## EXERCISE REQUIREMENTS
Please copy out each entry, word for word.

(PROVIDED DATA Opens)

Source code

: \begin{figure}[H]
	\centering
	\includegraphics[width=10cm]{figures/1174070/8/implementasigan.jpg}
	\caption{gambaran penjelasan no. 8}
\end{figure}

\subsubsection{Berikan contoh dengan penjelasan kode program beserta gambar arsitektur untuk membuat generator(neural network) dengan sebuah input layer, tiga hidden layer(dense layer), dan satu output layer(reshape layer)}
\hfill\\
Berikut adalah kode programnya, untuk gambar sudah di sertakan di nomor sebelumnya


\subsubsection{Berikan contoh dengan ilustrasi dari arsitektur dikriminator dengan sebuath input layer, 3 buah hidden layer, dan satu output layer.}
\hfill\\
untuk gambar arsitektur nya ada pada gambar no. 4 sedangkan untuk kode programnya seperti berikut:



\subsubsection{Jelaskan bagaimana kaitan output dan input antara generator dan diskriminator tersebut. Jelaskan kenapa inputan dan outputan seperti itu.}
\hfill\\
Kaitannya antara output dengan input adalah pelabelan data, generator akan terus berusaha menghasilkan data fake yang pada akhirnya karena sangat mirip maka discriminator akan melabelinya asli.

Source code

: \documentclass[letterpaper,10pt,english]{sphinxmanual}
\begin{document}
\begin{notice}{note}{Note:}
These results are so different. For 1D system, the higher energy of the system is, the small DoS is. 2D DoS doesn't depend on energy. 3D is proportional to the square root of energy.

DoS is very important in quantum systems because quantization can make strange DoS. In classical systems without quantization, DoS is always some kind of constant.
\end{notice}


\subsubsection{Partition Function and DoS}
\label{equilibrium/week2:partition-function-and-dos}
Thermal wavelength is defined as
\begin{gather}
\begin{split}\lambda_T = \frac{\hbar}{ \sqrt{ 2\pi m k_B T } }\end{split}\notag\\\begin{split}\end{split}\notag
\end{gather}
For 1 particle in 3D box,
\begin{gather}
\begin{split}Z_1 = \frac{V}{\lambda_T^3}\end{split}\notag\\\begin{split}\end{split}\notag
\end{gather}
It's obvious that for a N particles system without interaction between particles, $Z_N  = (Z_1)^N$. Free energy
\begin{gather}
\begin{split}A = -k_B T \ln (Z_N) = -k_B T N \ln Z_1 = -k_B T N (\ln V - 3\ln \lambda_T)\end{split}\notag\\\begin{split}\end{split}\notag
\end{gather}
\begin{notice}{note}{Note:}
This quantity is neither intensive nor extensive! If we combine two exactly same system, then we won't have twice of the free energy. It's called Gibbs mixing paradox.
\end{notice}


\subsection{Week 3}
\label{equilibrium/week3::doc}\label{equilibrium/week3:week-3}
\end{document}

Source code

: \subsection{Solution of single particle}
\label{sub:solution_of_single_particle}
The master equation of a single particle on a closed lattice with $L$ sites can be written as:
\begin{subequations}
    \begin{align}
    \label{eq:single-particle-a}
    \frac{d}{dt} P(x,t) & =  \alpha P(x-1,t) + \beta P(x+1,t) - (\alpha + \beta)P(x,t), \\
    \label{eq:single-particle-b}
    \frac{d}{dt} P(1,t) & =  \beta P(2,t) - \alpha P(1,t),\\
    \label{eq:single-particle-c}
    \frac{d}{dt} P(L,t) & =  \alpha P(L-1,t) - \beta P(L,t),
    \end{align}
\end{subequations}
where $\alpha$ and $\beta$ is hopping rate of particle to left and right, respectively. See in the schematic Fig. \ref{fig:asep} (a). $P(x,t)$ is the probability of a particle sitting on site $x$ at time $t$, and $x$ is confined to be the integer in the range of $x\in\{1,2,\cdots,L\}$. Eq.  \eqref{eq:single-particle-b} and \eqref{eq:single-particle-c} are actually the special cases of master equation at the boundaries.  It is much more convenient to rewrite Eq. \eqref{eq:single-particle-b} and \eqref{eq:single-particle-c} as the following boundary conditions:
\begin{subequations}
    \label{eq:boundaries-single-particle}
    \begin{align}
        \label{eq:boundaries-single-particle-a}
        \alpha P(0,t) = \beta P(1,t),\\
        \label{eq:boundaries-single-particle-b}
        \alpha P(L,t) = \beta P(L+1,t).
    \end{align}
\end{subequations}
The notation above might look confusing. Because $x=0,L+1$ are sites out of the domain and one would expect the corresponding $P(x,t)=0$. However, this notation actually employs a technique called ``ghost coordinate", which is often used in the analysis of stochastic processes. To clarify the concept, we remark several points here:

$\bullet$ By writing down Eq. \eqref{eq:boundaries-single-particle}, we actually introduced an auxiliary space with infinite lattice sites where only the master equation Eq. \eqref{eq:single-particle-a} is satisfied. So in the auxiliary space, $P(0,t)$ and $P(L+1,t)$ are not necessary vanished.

(PROVIDED DATA Closes)

## ANSWER TO THIS TASK
Source code

: \begin{figure}[H]
	\centering
	\includegraphics[width=10cm]{figures/1174070/8/implementasigan.jpg}
	\caption{gambaran penjelasan no. 8}
\end{figure}

\subsubsection{Berikan contoh dengan penjelasan kode program beserta gambar arsitektur untuk membuat generator(neural network) dengan sebuah input layer, tiga hidden layer(dense layer), dan satu output layer(reshape layer)}
\hfill\\
Berikut adalah kode programnya, untuk gambar sudah di sertakan di nomor sebelumnya


\subsubsection{Berikan contoh dengan ilustrasi dari arsitektur dikriminator dengan sebuath input layer, 3 buah hidden layer, dan satu output layer.}
\hfill\\
untuk gambar arsitektur nya ada pada gambar no. 4 sedangkan untuk kode programnya seperti berikut:



\subsubsection{Jelaskan bagaimana kaitan output dan input antara generator dan diskriminator tersebut. Jelaskan kenapa inputan dan outputan seperti itu.}
\hfill\\
Kaitannya antara output dengan input adalah pelabelan data, generator akan terus berusaha menghasilkan data fake yang pada akhirnya karena sangat mirip maka discriminator akan melabelinya asli.

Source code

: \documentclass[letterpaper,10pt,english]{sphinxmanual}
\begin{document}
\begin{notice}{note}{Note:}
These results are so different. For 1D system, the higher energy of the system is, the small DoS is. 2D DoS doesn't depend on energy. 3D is proportional to the square root of energy.

DoS is very important in quantum systems because quantization can make strange DoS. In classical systems without quantization, DoS is always some kind of constant.
\end{notice}


\subsubsection{Partition Function and DoS}
\label{equilibrium/week2:partition-function-and-dos}
Thermal wavelength is defined as
\begin{gather}
\begin{split}\lambda_T = \frac{\hbar}{ \sqrt{ 2\pi m k_B T } }\end{split}\notag\\\begin{split}\end{split}\notag
\end{gather}
For 1 particle in 3D box,
\begin{gather}
\begin{split}Z_1 = \frac{V}{\lambda_T^3}\end{split}\notag\\\begin{split}\end{split}\notag
\end{gather}
It's obvious that for a N particles system without interaction between particles, $Z_N  = (Z_1)^N$. Free energy
\begin{gather}
\begin{split}A = -k_B T \ln (Z_N) = -k_B T N \ln Z_1 = -k_B T N (\ln V - 3\ln \lambda_T)\end{split}\notag\\\begin{split}\end{split}\notag
\end{gather}
\begin{notice}{note}{Note:}
This quantity is neither intensive nor extensive! If we combine two exactly same system, then we won't have twice of the free energy. It's called Gibbs mixing paradox.
\end{notice}


\subsection{Week 3}
\label{equilibrium/week3::doc}\label{equilibrium/week3:week-3}
\end{document}

Source code

: \subsection{Solution of single particle}
\label{sub:solution_of_single_particle}
The master equation of a single particle on a closed lattice with $L$ sites can be written as:
\begin{subequations}
    \begin{align}
    \label{eq:single-particle-a}
    \frac{d}{dt} P(x,t) & =  \alpha P(x-1,t) + \beta P(x+1,t) - (\alpha + \beta)P(x,t), \\
    \label{eq:single-particle-b}
    \frac{d}{dt} P(1,t) & =  \beta P(2,t) - \alpha P(1,t),\\
    \label{eq:single-particle-c}
    \frac{d}{dt} P(L,t) & =  \alpha P(L-1,t) - \beta P(L,t),
    \end{align}
\end{subequations}
where $\alpha$ and $\beta$ is hopping rate of particle to left and right, respectively. See in the schematic Fig. \ref{fig:asep} (a). $P(x,t)$ is the probability of a particle sitting on site $x$ at time $t$, and $x$ is confined to be the integer in the range of $x\in\{1,2,\cdots,L\}$. Eq.  \eqref{eq:single-particle-b} and \eqref{eq:single-particle-c} are actually the special cases of master equation at the boundaries.  It is much more convenient to rewrite Eq. \eqref{eq:single-particle-b} and \eqref{eq:single-particle-c} as the following boundary conditions:
\begin{subequations}
    \label{eq:boundaries-single-particle}
    \begin{align}
        \label{eq:boundaries-single-particle-a}
        \alpha P(0,t) = \beta P(1,t),\\
        \label{eq:boundaries-single-particle-b}
        \alpha P(L,t) = \beta P(L+1,t).
    \end{align}
\end{subequations}
The notation above might look confusing. Because $x=0,L+1$ are sites out of the domain and one would expect the corresponding $P(x,t)=0$. However, this notation actually employs a technique called ``ghost coordinate", which is often used in the analysis of stochastic processes. To clarify the concept, we remark several points here:

$\bullet$ By writing down Eq. \eqref{eq:boundaries-single-particle}, we actually introduced an auxiliary space with infinite lattice sites where only the master equation Eq. \eqref{eq:single-particle-a} is satisfied. So in the auxiliary space, $P(0,t)$ and $P(L+1,t)$ are not necessary vanished.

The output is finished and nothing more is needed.